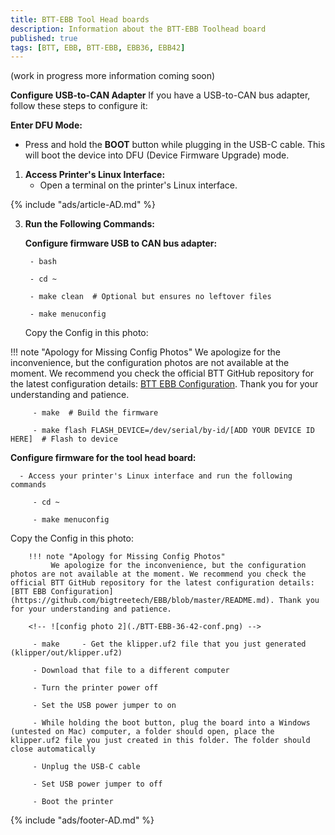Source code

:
 ```yaml
---
title: BTT-EBB Tool Head boards
description: Information about the BTT-EBB Toolhead board
published: true
tags: [BTT, EBB, BTT-EBB, EBB36, EBB42]
---
```


(work in progress more information coming soon)

**Configure USB-to-CAN Adapter**
If you have a USB-to-CAN bus adapter, follow these steps to configure it:

**Enter DFU Mode:**
   - Press and hold the **BOOT** button while plugging in the USB-C cable. This will boot the device into DFU (Device Firmware Upgrade) mode.

1. **Access Printer's Linux Interface:**
   - Open a terminal on the printer's Linux interface.

{% include "ads/article-AD.md" %}

3. **Run the Following Commands:**
   
   **Configure firmware USB to CAN bus adapter:**
       
        - bash
  
        - cd ~

        - make clean  # Optional but ensures no leftover files

        - make menuconfig

   Copy the Config in this photo:

!!! note "Apology for Missing Config Photos"
             We apologize for the inconvenience, but the configuration photos are not available at the moment. We recommend you check the official BTT GitHub repository for the latest configuration details: [BTT EBB Configuration](https://github.com/bigtreetech/EBB/blob/master/README.md). Thank you for your understanding and patience.

   <!-- ![config photo](./BTT-UTC-conf.png) -->

         - make  # Build the firmware

         - make flash FLASH_DEVICE=/dev/serial/by-id/[ADD YOUR DEVICE ID HERE]  # Flash to device

   **Configure firmware for the tool head board:**

      - Access your printer's Linux interface and run the following commands

         - cd ~

         - make menuconfig

   Copy the Config in this photo:

        !!! note "Apology for Missing Config Photos"
             We apologize for the inconvenience, but the configuration photos are not available at the moment. We recommend you check the official BTT GitHub repository for the latest configuration details: [BTT EBB Configuration](https://github.com/bigtreetech/EBB/blob/master/README.md). Thank you for your understanding and patience.

        <!-- ![config photo 2](./BTT-EBB-36-42-conf.png) -->

         - make     - Get the klipper.uf2 file that you just generated (klipper/out/klipper.uf2)

         - Download that file to a different computer

         - Turn the printer power off

         - Set the USB power jumper to on

         - While holding the boot button, plug the board into a Windows (untested on Mac) computer, a folder should open, place the klipper.uf2 file you just created in this folder. The folder should close automatically

         - Unplug the USB-C cable

         - Set USB power jumper to off

         - Boot the printer


{% include "ads/footer-AD.md" %}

**WORK ITEM:** How many of the lines in this material contain the word "note"? State the number and nothing else.

**RESULT OF THE TASK:** 2